Exercise instructions — Work out how many lines below contain "aggregated", then write only that number.

Exercise inputs —
--*--
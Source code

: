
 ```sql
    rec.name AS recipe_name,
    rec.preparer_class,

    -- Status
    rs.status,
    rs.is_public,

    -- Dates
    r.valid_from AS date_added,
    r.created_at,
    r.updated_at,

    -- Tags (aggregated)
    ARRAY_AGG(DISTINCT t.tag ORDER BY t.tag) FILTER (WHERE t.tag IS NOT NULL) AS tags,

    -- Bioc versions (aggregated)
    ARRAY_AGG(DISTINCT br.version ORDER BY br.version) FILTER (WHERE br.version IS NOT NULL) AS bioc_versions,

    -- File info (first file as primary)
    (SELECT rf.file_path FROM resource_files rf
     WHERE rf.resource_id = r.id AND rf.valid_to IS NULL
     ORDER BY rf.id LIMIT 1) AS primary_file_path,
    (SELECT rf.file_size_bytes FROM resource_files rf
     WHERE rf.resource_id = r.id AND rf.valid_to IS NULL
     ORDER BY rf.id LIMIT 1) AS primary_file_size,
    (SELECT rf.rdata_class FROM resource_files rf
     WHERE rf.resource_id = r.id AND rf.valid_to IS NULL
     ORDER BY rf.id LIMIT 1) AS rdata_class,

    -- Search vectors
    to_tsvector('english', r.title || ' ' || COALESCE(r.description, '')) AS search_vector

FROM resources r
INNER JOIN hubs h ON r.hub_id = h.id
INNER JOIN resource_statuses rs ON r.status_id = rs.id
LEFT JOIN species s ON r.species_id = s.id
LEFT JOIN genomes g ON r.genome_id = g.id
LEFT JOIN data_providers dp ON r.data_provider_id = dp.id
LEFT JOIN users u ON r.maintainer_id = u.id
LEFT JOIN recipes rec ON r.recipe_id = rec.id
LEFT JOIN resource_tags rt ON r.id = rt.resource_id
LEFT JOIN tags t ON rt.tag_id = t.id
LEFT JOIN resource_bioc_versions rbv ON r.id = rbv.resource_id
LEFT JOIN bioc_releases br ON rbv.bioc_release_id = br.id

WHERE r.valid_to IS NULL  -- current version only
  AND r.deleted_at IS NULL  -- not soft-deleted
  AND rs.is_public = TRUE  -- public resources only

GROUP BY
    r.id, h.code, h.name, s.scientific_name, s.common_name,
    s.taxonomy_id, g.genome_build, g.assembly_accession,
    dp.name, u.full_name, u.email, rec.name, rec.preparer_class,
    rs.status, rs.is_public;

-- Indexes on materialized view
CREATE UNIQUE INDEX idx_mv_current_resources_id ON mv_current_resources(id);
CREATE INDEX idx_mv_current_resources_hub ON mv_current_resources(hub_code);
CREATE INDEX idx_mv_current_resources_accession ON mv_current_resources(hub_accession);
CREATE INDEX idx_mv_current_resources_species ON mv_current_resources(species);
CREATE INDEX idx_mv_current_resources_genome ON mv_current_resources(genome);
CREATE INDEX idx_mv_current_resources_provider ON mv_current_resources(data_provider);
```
--*--
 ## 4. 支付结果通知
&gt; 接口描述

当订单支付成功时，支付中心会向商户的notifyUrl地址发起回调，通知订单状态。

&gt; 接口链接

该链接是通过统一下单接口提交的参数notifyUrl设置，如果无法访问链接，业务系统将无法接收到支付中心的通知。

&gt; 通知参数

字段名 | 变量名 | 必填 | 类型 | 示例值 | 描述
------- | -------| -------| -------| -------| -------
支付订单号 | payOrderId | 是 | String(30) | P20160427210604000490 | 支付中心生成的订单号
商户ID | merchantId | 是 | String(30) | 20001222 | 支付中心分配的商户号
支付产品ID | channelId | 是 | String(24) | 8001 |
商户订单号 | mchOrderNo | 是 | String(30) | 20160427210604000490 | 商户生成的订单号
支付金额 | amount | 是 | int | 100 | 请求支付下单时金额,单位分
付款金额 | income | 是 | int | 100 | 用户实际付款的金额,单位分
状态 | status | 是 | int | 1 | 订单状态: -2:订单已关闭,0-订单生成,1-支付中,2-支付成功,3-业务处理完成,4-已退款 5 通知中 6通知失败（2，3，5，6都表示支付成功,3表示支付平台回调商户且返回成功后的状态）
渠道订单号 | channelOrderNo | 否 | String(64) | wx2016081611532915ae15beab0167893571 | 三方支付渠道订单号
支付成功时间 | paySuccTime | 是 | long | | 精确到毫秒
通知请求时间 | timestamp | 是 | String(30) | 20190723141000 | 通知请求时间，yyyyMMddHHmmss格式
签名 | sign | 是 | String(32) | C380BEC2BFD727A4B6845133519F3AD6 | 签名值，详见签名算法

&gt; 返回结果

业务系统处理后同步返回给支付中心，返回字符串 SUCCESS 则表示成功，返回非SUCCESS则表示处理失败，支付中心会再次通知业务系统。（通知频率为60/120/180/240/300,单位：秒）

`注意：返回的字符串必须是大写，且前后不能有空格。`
--*--
Solution — 2